**PROBLEM TO WORK ON**
From the entries below, please output exactly the lines starting at the one containing "- The average wait time is" and ending at the one containing "3. **How many", both included.

** DATA SECTION follows **

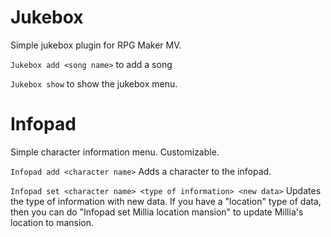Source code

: # Jukebox

Simple jukebox plugin for RPG Maker MV.

`Jukebox add <song name>` to add a song

`Jukebox show` to show the jukebox menu.

# Infopad

Simple character information menu. Customizable.

`Infopad add <character name>` Adds a character to the infopad.

`Infopad set <character name> <type of information> <new data>` Updates the type of information with new data. If you have a "location" type of data, then you can do "Infopad set Millia location mansion" to update Millia's location to mansion. 

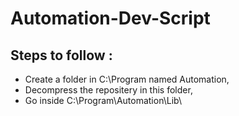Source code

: # Automation-Dev-Script
## Steps to follow :
  - Create a folder in C:\Program named Automation,
  - Decompress the repositery in this folder,
  - Go inside C:\Program\Automation\Lib\

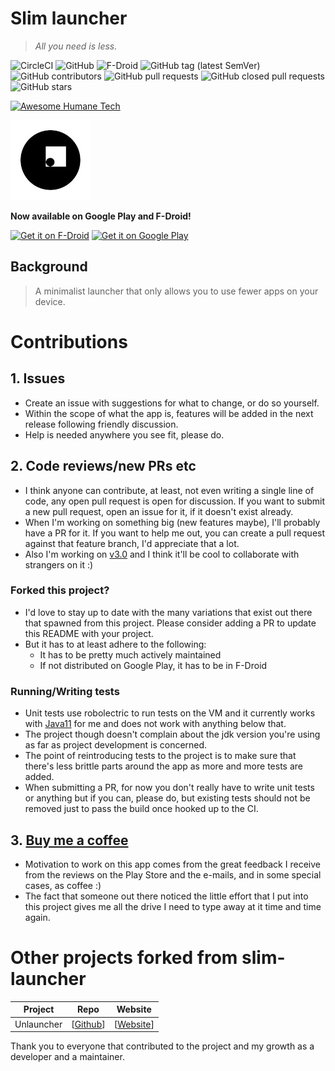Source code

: # Slim launcher
> _All you need is less._

![CircleCI](https://img.shields.io/circleci/build/github/sduduzog/slim-launcher?style=plastic)
![GitHub](https://img.shields.io/github/license/sduduzog/slim-launcher.svg?style=plastic)
![F-Droid](https://img.shields.io/f-droid/v/com.sduduzog.slimlauncher.svg?style=plastic)
![GitHub tag (latest SemVer)](https://img.shields.io/github/tag/sduduzog/slim-launcher.svg?style=plastic)
![GitHub contributors](https://img.shields.io/github/contributors/sduduzog/slim-launcher?style=plastic)
![GitHub pull requests](https://img.shields.io/github/issues-pr/sduduzog/slim-launcher?style=plastic)
![GitHub closed pull requests](https://img.shields.io/github/issues-pr-closed/sduduzog/slim-launcher?style=plastic)
![GitHub stars](https://img.shields.io/github/stars/sduduzog/slim-launcher.svg?style=social)

[![Awesome Humane Tech](https://raw.githubusercontent.com/humanetech-community/awesome-humane-tech/main/humane-tech-badge.svg?sanitize=true)](https://github.com/humanetech-community/awesome-humane-tech)

![Slim Launcher Logo](docs/assets/slim-logo.jpg)

**Now available on Google Play and F-Droid!**

[<img src="https://f-droid.org/badge/get-it-on.png"
     alt="Get it on F-Droid"
     height="80">](https://f-droid.org/packages/com.sduduzog.slimlauncher/)
[<img src="https://play.google.com/intl/en_us/badges/images/generic/en-play-badge.png"
     alt="Get it on Google Play"
     height="80">](https://play.google.com/store/apps/details?id=com.sduduzog.slimlauncher)

## Background
>A minimalist launcher that only allows you to use fewer apps on your device.

# Contributions


## 1. Issues
-  Create an issue with suggestions for what to change, or do so yourself.
- Within the scope of what the app is, features will be added in the next release following friendly discussion.
- Help is needed anywhere you see fit, please do.

## 2. Code reviews/new PRs etc
- I think anyone can contribute, at least, not even writing a single line of code, any open pull request is open for discussion. If you want to submit a new pull request, open an issue for it, 
if it doesn't exist already. 
- When I'm working on something big (new features maybe), I'll probably have a PR for it. If you want to help me out, you can create a pull request against that feature branch, I'd appreciate that a lot.
- Also I'm working on [v3.0](https://github.com/sduduzog/slim-launcher/pull/98) and I think it'll be cool to collaborate with strangers on it :)

### Forked this project?
- I'd love to stay up to date with the many variations that exist out there that spawned from this project. Please consider adding a PR to update this README with your project.
- But it has to at least adhere to the following:
  - It has to be pretty much actively maintained
  - If not distributed on Google Play, it has to be in F-Droid

### Running/Writing tests
- Unit tests use robolectric to run tests on the VM and it currently works with [Java11](https://adoptopenjdk.net/releases.html) for me and does not work with anything below that.
- The project though doesn't complain about the jdk version you're using as far as project development is concerned.
- The point of reintroducing tests to the project is to make sure that there's less brittle parts around the app as more and more tests are added.
- When submitting a PR, for now you don't really have to write unit tests or anything but if you can, please do, but existing tests should not be removed just to pass the build once hooked up to the CI.

## 3. [Buy me a coffee](https://buymeacoff.ee/sduduzog)
- Motivation to work on this app comes from the great feedback I receive from the reviews on the Play Store and the e-mails, and in some special cases, as coffee :)
- The fact that someone out there noticed the little effort that I put into this project gives me all the drive I need to type away at it time and time again.

#  Other projects forked from slim-launcher
| Project             | Repo                         | Website                      |
| ------------------- | ---------------------------- | ---------------------------- |
| Unlauncher          | [[Github][unlauncher-repo]]  | [[Website][unlauncher-site]] |

[unlauncher-repo]: https://github.com/jkuester/unlauncher
[unlauncher-site]: https://jkuester.github.io/unlauncher/

Thank you to everyone that contributed to the project and my growth as a developer and a maintainer.
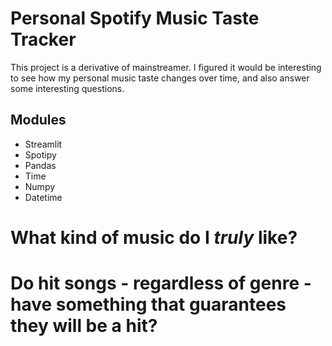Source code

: # Personal Spotify Music Taste Tracker

This project is a derivative of mainstreamer. I figured it would be interesting to see how my personal music taste changes over time, and also answer some interesting questions. 

## Modules 
- Streamlit
- Spotipy
- Pandas
- Time
- Numpy
- Datetime


# What kind of music do I *truly* like? 
# Do hit songs - regardless of genre - have something that guarantees they will be a hit? 
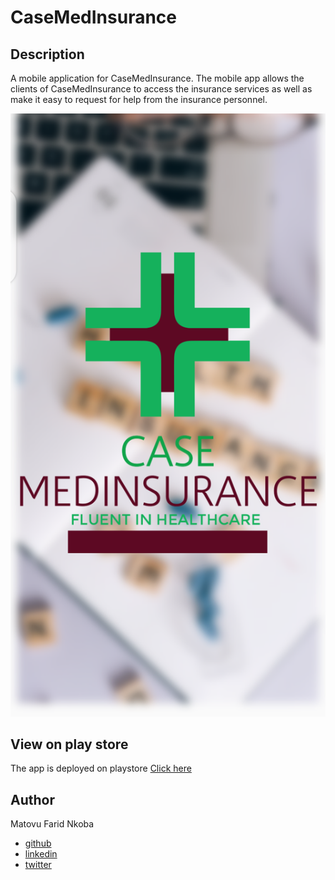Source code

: # CaseMedInsurance

## Description
A mobile application for CaseMedInsurance.
The mobile app allows the clients of CaseMedInsurance to access the insurance services as well as make it easy to request for help from the insurance personnel.

![screenshot](./assets/images/splash.png)

## View on play store
The app is deployed on playstore
[Click here](https://play.google.com/store/apps/details?id=com.faridorg.case_app)

## Author
Matovu Farid Nkoba
- [github](https://github.com/matovu-farid)
- [linkedin](https://www.linkedin.com/in/matovu-farid-48b80257)
- [twitter](https://twitter.com/matovu100)

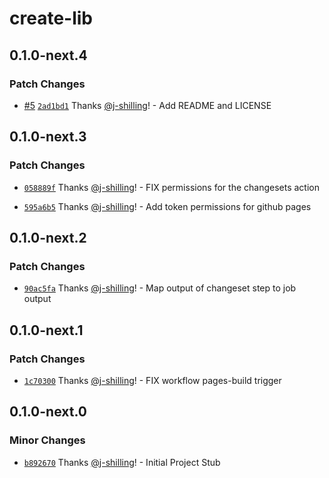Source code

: # create-lib

## 0.1.0-next.4

### Patch Changes

- [#5](https://github.com/FunctorFactory/create-lib/pull/5) [`2ad1bd1`](https://github.com/FunctorFactory/create-lib/commit/2ad1bd1806dec88c8e48b7284c4ae2d62a39fedf) Thanks [@j-shilling](https://github.com/j-shilling)! - Add README and LICENSE

## 0.1.0-next.3

### Patch Changes

- [`058889f`](https://github.com/FunctorFactory/create-lib/commit/058889f4af5fa42a997a59e778dfe7f504b2af87) Thanks [@j-shilling](https://github.com/j-shilling)! - FIX permissions for the changesets action

- [`595a6b5`](https://github.com/FunctorFactory/create-lib/commit/595a6b58ec4d1814ff8cd1dd1daf461ce8109a8e) Thanks [@j-shilling](https://github.com/j-shilling)! - Add token permissions for github pages

## 0.1.0-next.2

### Patch Changes

- [`90ac5fa`](https://github.com/FunctorFactory/create-lib/commit/90ac5fa664b6101ce1c1697f6fc706217039db32) Thanks [@j-shilling](https://github.com/j-shilling)! - Map output of changeset step to job output

## 0.1.0-next.1

### Patch Changes

- [`1c70300`](https://github.com/FunctorFactory/create-lib/commit/1c70300173bb980d1be38f4d99430b7c3d049bc4) Thanks [@j-shilling](https://github.com/j-shilling)! - FIX workflow pages-build trigger

## 0.1.0-next.0

### Minor Changes

- [`b892670`](https://github.com/FunctorFactory/create-lib/commit/b8926701fe61cc3cf98d46c9a092ca742fc20440) Thanks [@j-shilling](https://github.com/j-shilling)! - Initial Project Stub
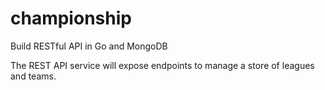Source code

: # championship

Build RESTful API in Go and MongoDB 

The REST API service will expose endpoints to manage a store of leagues and teams.
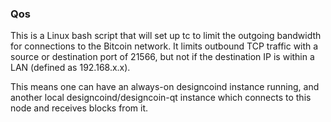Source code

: ### Qos ###

This is a Linux bash script that will set up tc to limit the outgoing bandwidth for connections to the Bitcoin network. It limits outbound TCP traffic with a source or destination port of 21566, but not if the destination IP is within a LAN (defined as 192.168.x.x).

This means one can have an always-on designcoind instance running, and another local designcoind/designcoin-qt instance which connects to this node and receives blocks from it.
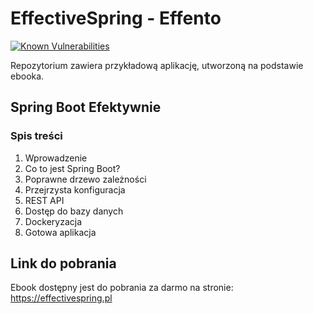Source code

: # EffectiveSpring - Effento

[![Known Vulnerabilities](https://snyk.io/test/github/lmonkiewicz/effectivespring-effento/badge.svg)](https://snyk.io/test/github/lmonkiewicz/effectivespring-effento)

Repozytorium zawiera przykładową aplikację, utworzoną na podstawie ebooka.

## Spring Boot Efektywnie
### Spis treści
1. Wprowadzenie
2. Co to jest Spring Boot?
3. Poprawne drzewo zależności
4. Przejrzysta konfiguracja
5. REST API
6. Dostęp do bazy danych
7. Dockeryzacja
8. Gotowa aplikacja

## Link do pobrania
Ebook dostępny jest do pobrania za darmo na stronie:
https://effectivespring.pl
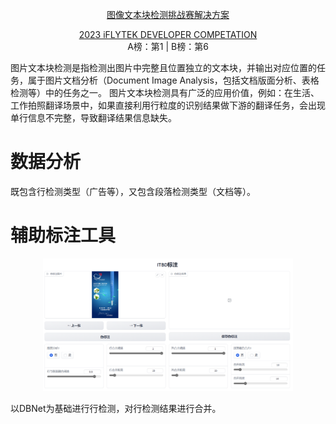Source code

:<p align="center">
    <a href="https://challenge.xfyun.cn/topic/info?type=image-text&ch=0y8g5ox">图像文本块检测挑战赛解决方案</a>
</p>
<p align="center">
    <a href="https://challenge.xfyun.cn/?ch=0y8g5ox">2023 iFLYTEK DEVELOPER COMPETATION</a><br>
    A榜：第1 | B榜：第6
</p>
图片文本块检测是指检测出图片中完整且位置独立的文本块，并输出对应位置的任务，属于图片文档分析（Document Image Analysis，包括文档版面分析、表格检测等）中的任务之一。 图片文本块检测具有广泛的应用价值，例如：在生活、工作拍照翻译场景中，如果直接利用行粒度的识别结果做下游的翻译任务，会出现单行信息不完整，导致翻译结果信息缺失。  

# 数据分析
既包含行检测类型（广告等），又包含段落检测类型（文档等）。

# 辅助标注工具
<p align="center">
    <img src="images/auxiliary_annotating.png" width="400" />
<p>

以DBNet为基础进行行检测，对行检测结果进行合并。


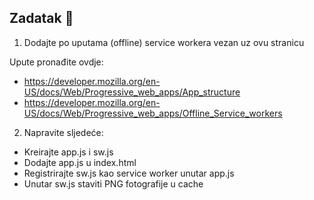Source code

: ## Zadatak 📝

1. Dodajte po uputama (offline) service workera vezan uz ovu stranicu

Upute pronađite ovdje: 
 - https://developer.mozilla.org/en-US/docs/Web/Progressive_web_apps/App_structure
 - https://developer.mozilla.org/en-US/docs/Web/Progressive_web_apps/Offline_Service_workers

2. Napravite sljedeće:
- Kreirajte app.js i sw.js
- Dodajte app.js u index.html
- Registrirajte sw.js kao service worker unutar app.js
- Unutar sw.js staviti PNG fotografije u cache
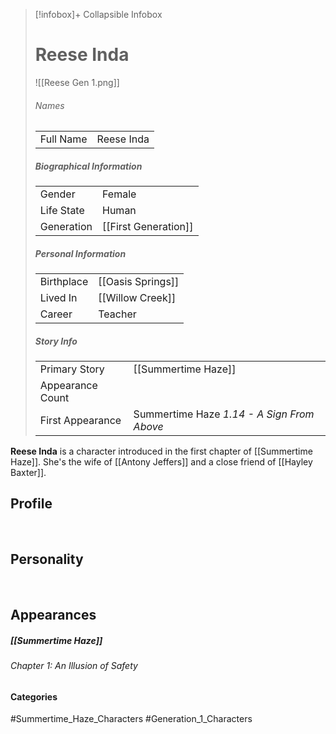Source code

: > [!infobox]+ Collapsible Infobox
> # Reese Inda
> ![[Reese Gen 1.png]] 
> ###### Names 
> |  |  | 
> | ---- | ---- | 
> | Full Name | Reese Inda | 
>
> ##### Biographical Information
> |  |  | 
> | ---- | ---- | 
> | Gender | Female | 
> | Life State | Human |
> | Generation | [[First Generation]] |
> 
> ##### Personal Information
> |  |  | 
> | ---- | ---- | 
> | Birthplace |[[Oasis Springs]]| 
> | Lived In |[[Willow Creek]]| 
> | Career | Teacher | 
> 
> ##### Story Info
> |  |  | 
> | ---- | ---- | 
> | Primary Story | [[Summertime Haze]] | 
> | Appearance Count |  | 
> | First Appearance | Summertime Haze *1.14 - A Sign From Above*

**Reese Inda** is a character introduced in the first chapter of [[Summertime Haze]]. She's the wife of [[Antony Jeffers]] and a close friend of [[Hayley Baxter]].

## Profile

<br style="clear:both; margin: 0; padding: 0" />

## Personality

<br style="clear:both; margin: 0; padding: 0" />

## Appearances
##### [[Summertime Haze]]
###### Chapter 1: An Illusion of Safety

#### Categories
#Summertime_Haze_Characters #Generation_1_Characters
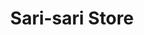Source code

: ---
title: "Sari-sari Store"
url: /lubao-pampanga/sari-sari-store-san-matias-3/
shop: convenience
---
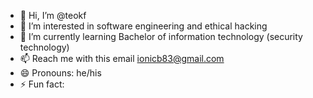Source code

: - 👋 Hi, I’m @teokf
- 👀 I’m interested in software engineering and ethical hacking
- 🌱 I’m currently learning Bachelor of information technology (security technology) 
- 📫  Reach me with this email ionicb83@gmail.com 
- 😄 Pronouns: he/his
- ⚡ Fun fact: 

<!---
teokf/teokf is a ✨ special ✨ repository because its `README.md` (this file) appears on your GitHub profile.
You can click the Preview link to take a look at your changes.
--->

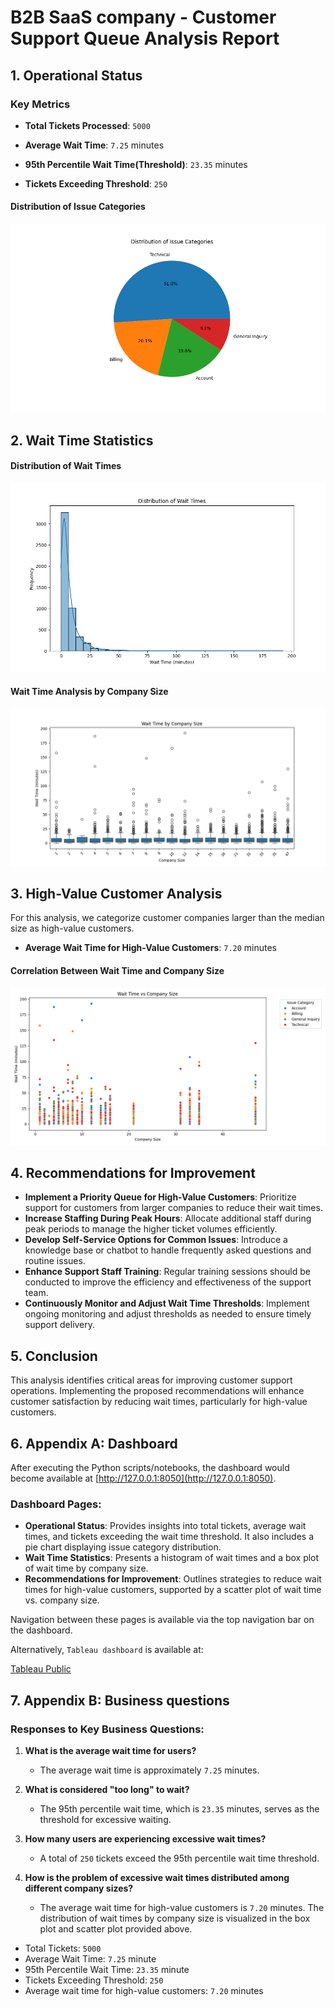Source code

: # B2B SaaS company - Customer Support Queue Analysis Report

## 1. Operational Status

### Key Metrics

- **Total Tickets Processed**: `5000`

- **Average Wait Time**: `7.25` minutes

- **95th Percentile Wait Time(Threshold)**: `23.35` minutes

- **Tickets Exceeding Threshold**: `250`

#### Distribution of Issue Categories

![Issue Categories Distribution:](images/issue_categories_pie.png)

## 2. Wait Time Statistics

#### Distribution of Wait Times
![Wait Time Distribution](images/wait_time_histogram.png)

#### Wait Time Analysis by Company Size
![Wait Time by Company Size](images/wait_time_by_company_size.png)

## 3. High-Value Customer Analysis

For this analysis, we categorize customer companies larger than the median size as high-value customers.

- **Average Wait Time for High-Value Customers**: `7.20` minutes

#### Correlation Between Wait Time and Company Size
![Wait Time vs Company Size](images/wait_time_vs_company_size.png)

## 4. Recommendations for Improvement

- **Implement a Priority Queue for High-Value Customers**: Prioritize support for customers from larger companies to reduce their wait times.
- **Increase Staffing During Peak Hours**: Allocate additional staff during peak periods to manage the higher ticket volumes efficiently.
- **Develop Self-Service Options for Common Issues**: Introduce a knowledge base or chatbot to handle frequently asked questions and routine issues.
- **Enhance Support Staff Training**: Regular training sessions should be conducted to improve the efficiency and effectiveness of the support team.
- **Continuously Monitor and Adjust Wait Time Thresholds**: Implement ongoing monitoring and adjust thresholds as needed to ensure timely support delivery.

## 5. Conclusion

This analysis identifies critical areas for improving customer support operations. Implementing the proposed recommendations will enhance customer satisfaction by reducing wait times, particularly for high-value customers.

## 6. Appendix A: Dashboard

After executing the Python scripts/notebooks, the dashboard would become available at [http://127.0.0.1:8050](http://127.0.0.1:8050).

### Dashboard Pages:

- **Operational Status**: Provides insights into total tickets, average wait times, and tickets exceeding the wait time threshold. It also includes a pie chart displaying issue category distribution.
- **Wait Time Statistics**: Presents a histogram of wait times and a box plot of wait time by company size.
- **Recommendations for Improvement**: Outlines strategies to reduce wait times for high-value customers, supported by a scatter plot of wait time vs. company size.

Navigation between these pages is available via the top navigation bar on the dashboard.

Alternatively, `Tableau dashboard` is available at:

[Tableau Public](https://public.tableau.com/app/profile/r.h1008/viz/Support-Queue/SupportQueueAnalysis)

## 7. Appendix B: Business questions

### Responses to Key Business Questions:

1. **What is the average wait time for users?**
   - The average wait time is approximately `7.25` minutes.

2. **What is considered "too long" to wait?**
   - The 95th percentile wait time, which is `23.35` minutes, serves as the threshold for excessive waiting.

3. **How many users are experiencing excessive wait times?**
   - A total of `250` tickets exceed the 95th percentile wait time threshold.

4. **How is the problem of excessive wait times distributed among different company sizes?**
   - The average wait time for high-value customers is `7.20` minutes. The distribution of wait times by company size is visualized in the box plot and scatter plot provided above.


- Total Tickets: `5000`
- Average Wait Time: `7.25` minute
- 95th Percentile Wait Time: `23.35` minute
- Tickets Exceeding Threshold: `250`
- Average wait time for high-value customers: `7.20` minutes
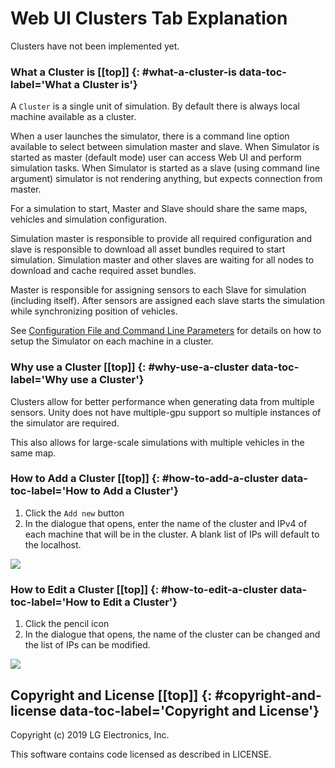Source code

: # Web UI Clusters Tab Explanation [](#top)

Clusters have not been implemented yet.

### What a Cluster is [[top]] {: #what-a-cluster-is data-toc-label='What a Cluster is'}
A `Cluster` is a single unit of simulation. By default there is always local machine available as a cluster.

When a user launches  the simulator, there is a command line option available to select between simulation master and slave. 
When Simulator is started as master (default mode) user can access Web UI and perform simulation tasks. 
When Simulator is started as a slave (using command line argument) simulator is not rendering anything, but expects connection from master.

For a simulation to start, Master and Slave should share the same maps, vehicles and simulation configuration.

Simulation master is responsible to provide all required configuration and slave is responsible to download all asset bundles required to start simulation. 
Simulation master and other slaves are waiting for all nodes to download and cache required asset bundles.

Master is responsible for assigning sensors to each Slave for simulation (including itself). 
After sensors are assigned each slave starts the simulation while synchronizing position of vehicles.

See [Configuration File and Command Line Parameters](config-and-cmd-line-params.md) for details on how to setup the Simulator on each machine in a cluster.

### Why use a Cluster [[top]] {: #why-use-a-cluster data-toc-label='Why use a Cluster'}
Clusters allow for better performance when generating data from multiple sensors. 
Unity does not have multiple-gpu support so multiple instances of the simulator are required.

This also allows for large-scale simulations with multiple vehicles in the same map.



### How to Add a Cluster [[top]] {: #how-to-add-a-cluster data-toc-label='How to Add a Cluster'}
1. Click the `Add new` button
2. In the dialogue that opens, enter the name of the cluster and IPv4 of each machine that will be in the cluster. A blank list of IPs will default to the localhost.

[![](images/web-add-cluster.png)](images/full_size_images/web-add-cluster.png)

### How to Edit a Cluster [[top]] {: #how-to-edit-a-cluster data-toc-label='How to Edit a Cluster'}
1. Click the pencil icon
2. In the dialogue that opens, the name of the cluster can be changed and the list of IPs can be modified.

[![](images/web-edit-cluster.png)](images/full_size_images/web-edit-cluster.png)

## Copyright and License [[top]] {: #copyright-and-license data-toc-label='Copyright and License'}

Copyright (c) 2019 LG Electronics, Inc.

This software contains code licensed as described in LICENSE.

** End of DATA SECTION **

**WRITTEN SOLUTION**
   - The average wait time is approximately `7.25` minutes.

2. **What is considered "too long" to wait?**
   - The 95th percentile wait time, which is `23.35` minutes, serves as the threshold for excessive waiting.

3. **How many users are experiencing excessive wait times?**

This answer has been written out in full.